#### Work to be completed
Word for word, give the entries back.

Saved data entries
*-*-*
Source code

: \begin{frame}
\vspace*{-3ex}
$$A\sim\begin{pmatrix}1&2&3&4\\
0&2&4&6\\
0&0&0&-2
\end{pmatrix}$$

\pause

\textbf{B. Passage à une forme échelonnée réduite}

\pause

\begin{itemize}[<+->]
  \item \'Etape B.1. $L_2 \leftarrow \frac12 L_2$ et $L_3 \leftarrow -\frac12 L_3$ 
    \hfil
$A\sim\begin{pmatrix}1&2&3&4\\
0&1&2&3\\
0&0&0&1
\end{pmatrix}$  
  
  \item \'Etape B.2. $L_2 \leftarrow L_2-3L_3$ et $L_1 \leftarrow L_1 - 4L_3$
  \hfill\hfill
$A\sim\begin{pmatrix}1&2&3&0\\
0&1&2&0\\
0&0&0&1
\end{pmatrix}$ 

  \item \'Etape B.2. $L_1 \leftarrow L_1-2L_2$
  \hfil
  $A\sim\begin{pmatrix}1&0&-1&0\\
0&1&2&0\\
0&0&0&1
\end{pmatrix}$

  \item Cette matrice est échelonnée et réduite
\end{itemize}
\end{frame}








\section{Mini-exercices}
*-*-*
#### Finished exercise
Source code

: \begin{frame}
\vspace*{-3ex}
$$A\sim\begin{pmatrix}1&2&3&4\\
0&2&4&6\\
0&0&0&-2
\end{pmatrix}$$

\pause

\textbf{B. Passage à une forme échelonnée réduite}

\pause

\begin{itemize}[<+->]
  \item \'Etape B.1. $L_2 \leftarrow \frac12 L_2$ et $L_3 \leftarrow -\frac12 L_3$ 
    \hfil
$A\sim\begin{pmatrix}1&2&3&4\\
0&1&2&3\\
0&0&0&1
\end{pmatrix}$  
  
  \item \'Etape B.2. $L_2 \leftarrow L_2-3L_3$ et $L_1 \leftarrow L_1 - 4L_3$
  \hfill\hfill
$A\sim\begin{pmatrix}1&2&3&0\\
0&1&2&0\\
0&0&0&1
\end{pmatrix}$ 

  \item \'Etape B.2. $L_1 \leftarrow L_1-2L_2$
  \hfil
  $A\sim\begin{pmatrix}1&0&-1&0\\
0&1&2&0\\
0&0&0&1
\end{pmatrix}$

  \item Cette matrice est échelonnée et réduite
\end{itemize}
\end{frame}








\section{Mini-exercices}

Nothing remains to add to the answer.